Brien Joyce on Raising Interest, Tighter Credit and Smaller Dealer Margins

Brien Joyce, Vice President, EFG Companies

Brien Joyce, Vice President, EFG Companies

Q. How will the lender/dealer relationship evolve in 2017?

A. With a flat sales volume outlook for 2017 and the expectation that the Federal Reserve will raise interest rates throughout the year, dealers will look to gain greater profitability from their F&I operations. As part of that effort, I would expect dealers to re-evaluate their lender roster to make sure they are partnering with a broad spectrum of lenders that specialize in the different credit tiers of a given dealership’s customer base, and that will help dealers meet their profitability goals. Lenders will feel the pressure to differentiate themselves beyond traditional services, such as APR and finance reserve.

Rather, lenders that make dealer goals a priority will be the ones to increase market share in 2017. That includes scheduling ongoing in-dealership meetings to collaborate on the management of look-to-book and contracts in transit, and discussing any changes to credit qualifications. In addition, more lenders will think beyond technology solutions for automatic approvals to ensure loan officers are available during dealership hours to better manage contracts in transit and get more loans funded. Overall, we can expect the level of service lenders provide dealers to increase as lenders look to solidify their dealership relationships in a changing market.

Q. Given the rumors of rising interest rates, how will this impact lenders who serve the automotive market?

A. The combination of rising vehicle prices and lax lending standards has already begun to affect loss ratios. This, combined with the Federal Reserve increasing interest rates throughout the year, will pressure lenders to tighten lending standards, and evaluate other options to protect their loan portfolio outside of APR and loan terms. I expect more lenders to evaluate how consumer protection products can benefit them from a standpoint of protecting their loan portfolio, increasing loan volume, and controlling compliance.

Q. Will lenders begin to offer products directly to the consumer?

A. With interest rates expected to increase several times throughout 2017, credit unions and other lenders that offer auto financing directly to consumers will feel an increased pressure to differentiate their institutions outside of APR. To increase awareness of their services and reduce the likelihood of consumers being flipped at the dealership, I believe lenders will also evaluate how to use traffic driving consumer protection products as part of their marketing outreach. They’ll then have a better ability to increase fee income and consumer buy-in through the sale of product upgrades that consumers can’t get anywhere else.

Q. What role will compliance play in lending practices this year?

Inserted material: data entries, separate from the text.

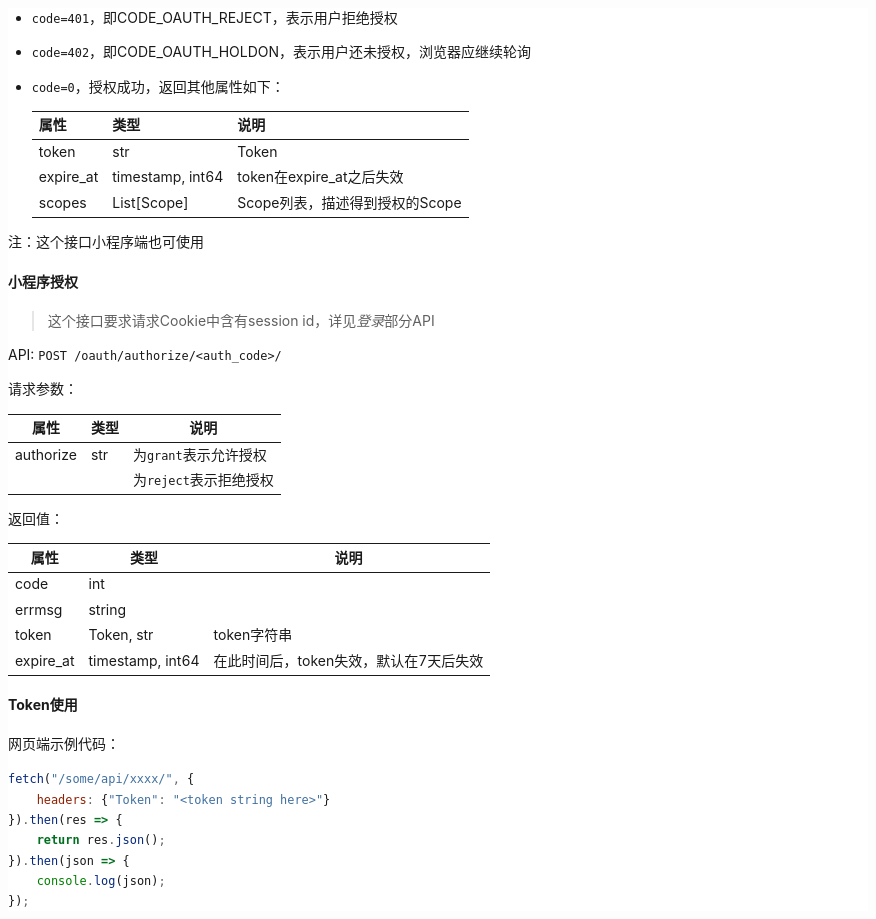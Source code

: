 * `code=401`，即CODE_OAUTH_REJECT，表示用户拒绝授权

* `code=402`，即CODE_OAUTH_HOLDON，表示用户还未授权，浏览器应继续轮询

* `code=0`，授权成功，返回其他属性如下：

  | 属性      | 类型             | 说明                           |
  | --------- | ---------------- | ------------------------------ |
  | token     | str              | Token                          |
  | expire_at | timestamp, int64 | token在expire_at之后失效       |
  | scopes    | List[Scope]      | Scope列表，描述得到授权的Scope |

注：这个接口小程序端也可使用



#### 小程序授权

> 这个接口要求请求Cookie中含有session id，详见*登录*部分API

API: `POST /oauth/authorize/<auth_code>/`

请求参数：

| 属性      | 类型 | 说明                   |
| --------- | ---- | ---------------------- |
| authorize | str  | 为`grant`表示允许授权  |
|           |      | 为`reject`表示拒绝授权 |

返回值：

| 属性      | 类型             | 说明                                   |
| --------- | ---------------- | -------------------------------------- |
| code      | int              |                                        |
| errmsg    | string           |                                        |
| token     | Token, str       | token字符串                            |
| expire_at | timestamp, int64 | 在此时间后，token失效，默认在7天后失效 |



#### Token使用

网页端示例代码：

```js
fetch("/some/api/xxxx/", {
    headers: {"Token": "<token string here>"}
}).then(res => {
    return res.json();
}).then(json => {
    console.log(json);
});
```

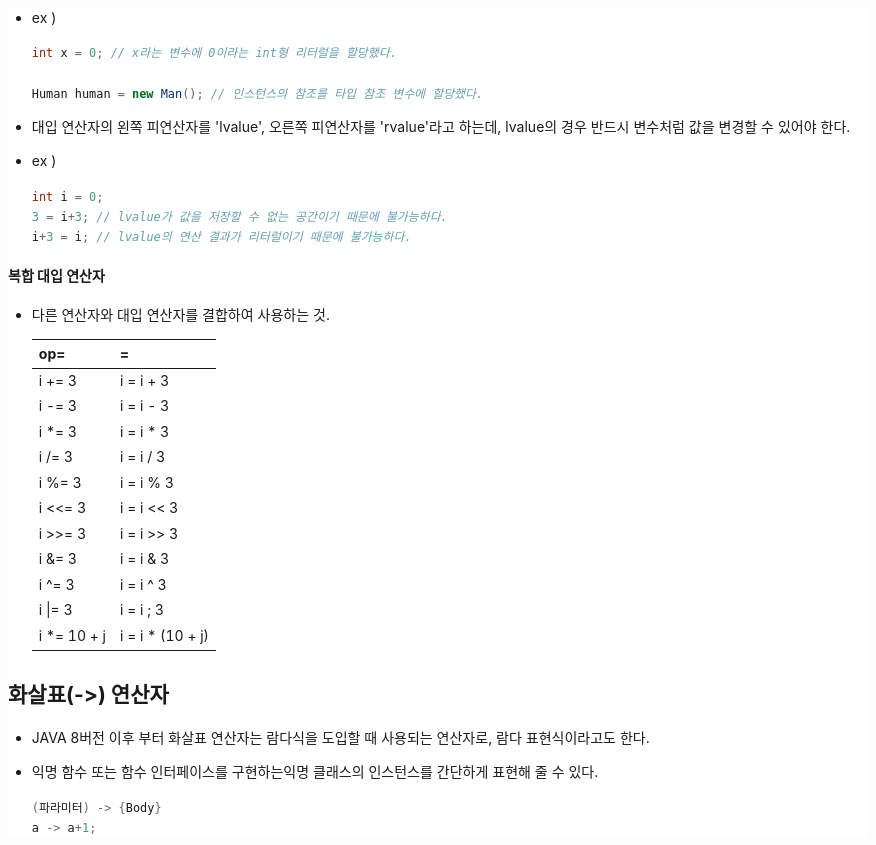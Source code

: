 * ex )

  ```java
  int x = 0; // x라는 변수에 0이라는 int형 리터럴을 할당했다.
  
  Human human = new Man(); // 인스턴스의 참조를 타입 참조 변수에 할당했다. 
  ```

* 대입 연산자의 왼쪽 피연산자를  'lvalue', 오른쪽 피연산자를 'rvalue'라고 하는데,
  lvalue의 경우 반드시 변수처럼 값을 변경할 수 있어야 한다.

* ex )

  ```java
  int i = 0;
  3 = i+3; // lvalue가 값을 저장할 수 없는 공간이기 때문에 불가능하다.
  i+3 = i; // lvalue의 연산 결과가 리터럴이기 때문에 불가능하다.
  ```



#### 복합 대입 연산자

* 다른 연산자와 대입 연산자를 결합하여 사용하는 것.

  | op=         | =                |
  | ----------- | ---------------- |
  | i += 3      | i = i + 3        |
  | i -= 3      | i = i - 3        |
  | i *= 3      | i = i * 3        |
  | i /= 3      | i = i / 3        |
  | i %= 3      | i = i % 3        |
  | i <<= 3     | i = i << 3       |
  | i >>= 3     | i = i >> 3       |
  | i &= 3      | i = i & 3        |
  | i ^= 3      | i = i ^ 3        |
  | i \|= 3     | i = i ; 3        |
  | i *= 10 + j | i = i * (10 + j) |

  



## 화살표(->) 연산자

* JAVA 8버전 이후 부터 화살표 연산자는 람다식을 도입할 때 사용되는 연산자로, 람다 표현식이라고도 한다.

* 익명 함수 또는 함수 인터페이스를 구현하는익명 클래스의 인스턴스를 간단하게 표현해 줄 수 있다.

  ```java
  (파라미터) -> {Body}
  a -> a+1;
  ```
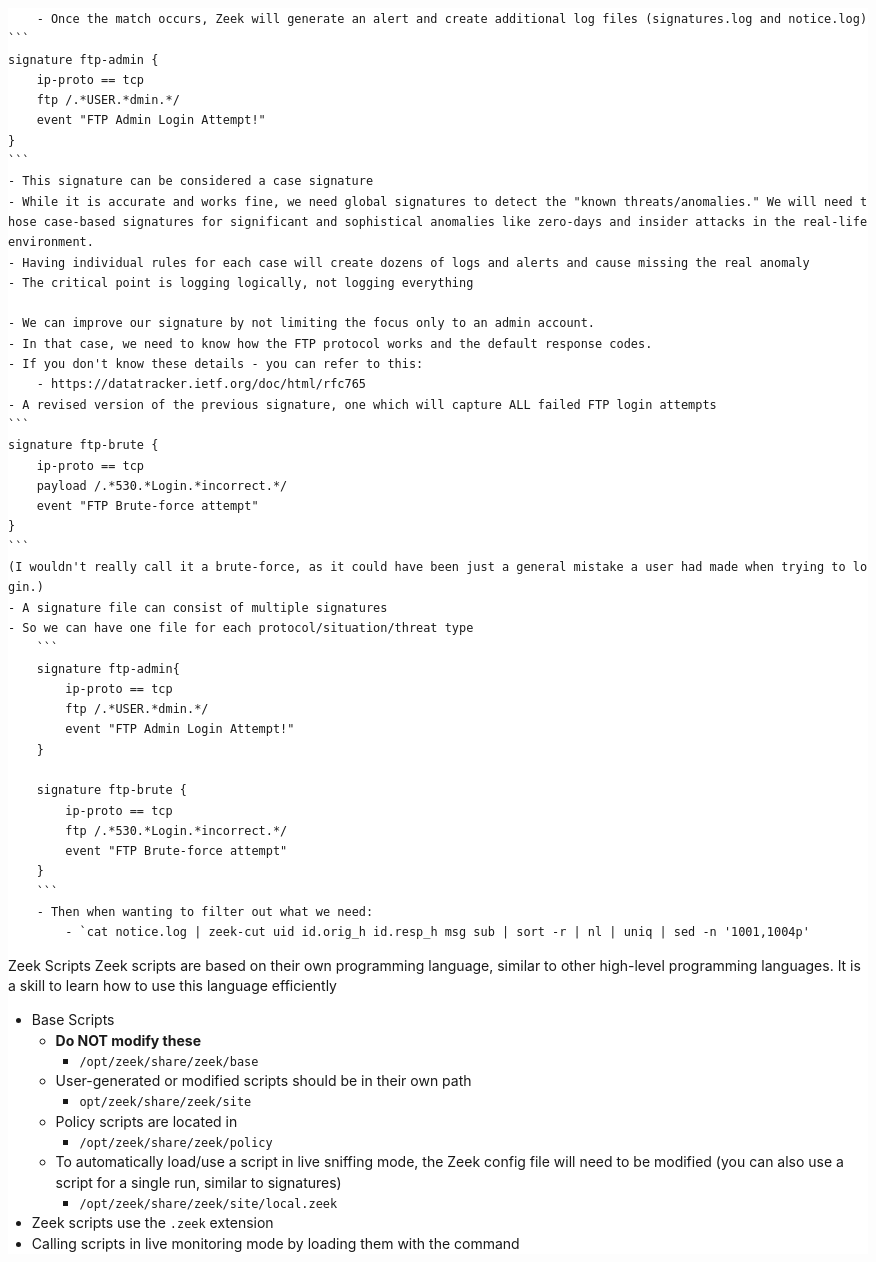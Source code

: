 		- Once the match occurs, Zeek will generate an alert and create additional log files (signatures.log and notice.log)
	```
	signature ftp-admin {
		ip-proto == tcp
		ftp /.*USER.*dmin.*/
		event "FTP Admin Login Attempt!"
	}
	```
	- This signature can be considered a case signature
	- While it is accurate and works fine, we need global signatures to detect the "known threats/anomalies." We will need those case-based signatures for significant and sophistical anomalies like zero-days and insider attacks in the real-life environment. 
	- Having individual rules for each case will create dozens of logs and alerts and cause missing the real anomaly
	- The critical point is logging logically, not logging everything

	- We can improve our signature by not limiting the focus only to an admin account. 
	- In that case, we need to know how the FTP protocol works and the default response codes. 
	- If you don't know these details - you can refer to this: 
		- https://datatracker.ietf.org/doc/html/rfc765
	- A revised version of the previous signature, one which will capture ALL failed FTP login attempts
	```
	signature ftp-brute {
		ip-proto == tcp
		payload /.*530.*Login.*incorrect.*/
		event "FTP Brute-force attempt"
	}
	```
	(I wouldn't really call it a brute-force, as it could have been just a general mistake a user had made when trying to login.)
	- A signature file can consist of multiple signatures
	- So we can have one file for each protocol/situation/threat type
		```
		signature ftp-admin{
			ip-proto == tcp
			ftp /.*USER.*dmin.*/
			event "FTP Admin Login Attempt!"
		}

		signature ftp-brute {
			ip-proto == tcp
			ftp /.*530.*Login.*incorrect.*/
			event "FTP Brute-force attempt"
		}
		```
		- Then when wanting to filter out what we need:
			- `cat notice.log | zeek-cut uid id.orig_h id.resp_h msg sub | sort -r | nl | uniq | sed -n '1001,1004p'

Zeek Scripts
Zeek scripts are based on their own programming language, similar to other high-level programming languages. It is a skill to learn how to use this language efficiently
- Base Scripts
	- **Do NOT modify these**
		- `/opt/zeek/share/zeek/base`
	- User-generated or modified scripts should be in their own path
		- `opt/zeek/share/zeek/site`
	- Policy scripts are located in
		- `/opt/zeek/share/zeek/policy`
	- To automatically load/use a script in live sniffing mode, the Zeek config file will need to be modified (you can also use a script for a single run, similar to signatures)
		- `/opt/zeek/share/zeek/site/local.zeek`
- Zeek scripts use the `.zeek` extension
- Calling scripts in live monitoring mode by loading them with the command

A. Regardless of what happens with the CFPB, lenders will also need to stay the course. You don’t stop treating customers right on the off chance that the government might not see your good behavior. Those that have robust compliance policies in place will have no reason to dismantle them even if the CFPB went away. Those who are still augmenting their policies should at least finish out their efforts, and work their current policies and procedures. It’s always better to be prepared for ongoing regulatory efforts than to get lax and be unprepared.